Records from a dataset
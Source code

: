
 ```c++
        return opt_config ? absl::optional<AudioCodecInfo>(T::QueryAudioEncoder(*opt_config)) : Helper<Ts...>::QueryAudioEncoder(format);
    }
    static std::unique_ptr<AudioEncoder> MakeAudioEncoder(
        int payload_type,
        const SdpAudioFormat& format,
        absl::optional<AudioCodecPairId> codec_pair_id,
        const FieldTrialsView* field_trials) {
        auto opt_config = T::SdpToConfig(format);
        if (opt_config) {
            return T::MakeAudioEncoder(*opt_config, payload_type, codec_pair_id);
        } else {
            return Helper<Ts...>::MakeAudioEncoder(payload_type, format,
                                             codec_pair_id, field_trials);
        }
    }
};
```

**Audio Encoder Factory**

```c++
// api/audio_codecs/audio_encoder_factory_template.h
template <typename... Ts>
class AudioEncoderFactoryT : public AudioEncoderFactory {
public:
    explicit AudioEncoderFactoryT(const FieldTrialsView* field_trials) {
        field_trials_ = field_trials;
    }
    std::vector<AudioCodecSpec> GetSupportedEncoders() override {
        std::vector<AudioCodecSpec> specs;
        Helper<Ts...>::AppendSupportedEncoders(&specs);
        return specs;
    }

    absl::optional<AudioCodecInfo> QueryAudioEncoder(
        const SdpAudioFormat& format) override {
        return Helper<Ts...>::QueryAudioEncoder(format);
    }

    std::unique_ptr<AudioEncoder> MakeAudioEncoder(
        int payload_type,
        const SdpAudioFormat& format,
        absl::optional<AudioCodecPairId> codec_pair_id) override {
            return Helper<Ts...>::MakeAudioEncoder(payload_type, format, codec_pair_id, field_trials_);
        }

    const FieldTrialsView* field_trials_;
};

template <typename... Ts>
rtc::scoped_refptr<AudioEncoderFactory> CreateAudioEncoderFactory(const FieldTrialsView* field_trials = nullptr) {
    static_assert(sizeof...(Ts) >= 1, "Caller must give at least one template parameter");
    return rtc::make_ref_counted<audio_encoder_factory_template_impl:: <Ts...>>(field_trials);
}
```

> What you are asked to do
Until the last line is reached, keep transcribing the data exactly.

> Response box
Source code

:
 ```c++
        return opt_config ? absl::optional<AudioCodecInfo>(T::QueryAudioEncoder(*opt_config)) : Helper<Ts...>::QueryAudioEncoder(format);
    }
    static std::unique_ptr<AudioEncoder> MakeAudioEncoder(
        int payload_type,
        const SdpAudioFormat& format,
        absl::optional<AudioCodecPairId> codec_pair_id,
        const FieldTrialsView* field_trials) {
        auto opt_config = T::SdpToConfig(format);
        if (opt_config) {
            return T::MakeAudioEncoder(*opt_config, payload_type, codec_pair_id);
        } else {
            return Helper<Ts...>::MakeAudioEncoder(payload_type, format,
                                             codec_pair_id, field_trials);
        }
    }
};
```

**Audio Encoder Factory**

```c++
// api/audio_codecs/audio_encoder_factory_template.h
template <typename... Ts>
class AudioEncoderFactoryT : public AudioEncoderFactory {
public:
    explicit AudioEncoderFactoryT(const FieldTrialsView* field_trials) {
        field_trials_ = field_trials;
    }
    std::vector<AudioCodecSpec> GetSupportedEncoders() override {
        std::vector<AudioCodecSpec> specs;
        Helper<Ts...>::AppendSupportedEncoders(&specs);
        return specs;
    }

    absl::optional<AudioCodecInfo> QueryAudioEncoder(
        const SdpAudioFormat& format) override {
        return Helper<Ts...>::QueryAudioEncoder(format);
    }

    std::unique_ptr<AudioEncoder> MakeAudioEncoder(
        int payload_type,
        const SdpAudioFormat& format,
        absl::optional<AudioCodecPairId> codec_pair_id) override {
            return Helper<Ts...>::MakeAudioEncoder(payload_type, format, codec_pair_id, field_trials_);
        }

    const FieldTrialsView* field_trials_;
};

template <typename... Ts>
rtc::scoped_refptr<AudioEncoderFactory> CreateAudioEncoderFactory(const FieldTrialsView* field_trials = nullptr) {
    static_assert(sizeof...(Ts) >= 1, "Caller must give at least one template parameter");
    return rtc::make_ref_counted<audio_encoder_factory_template_impl:: <Ts...>>(field_trials);
}
```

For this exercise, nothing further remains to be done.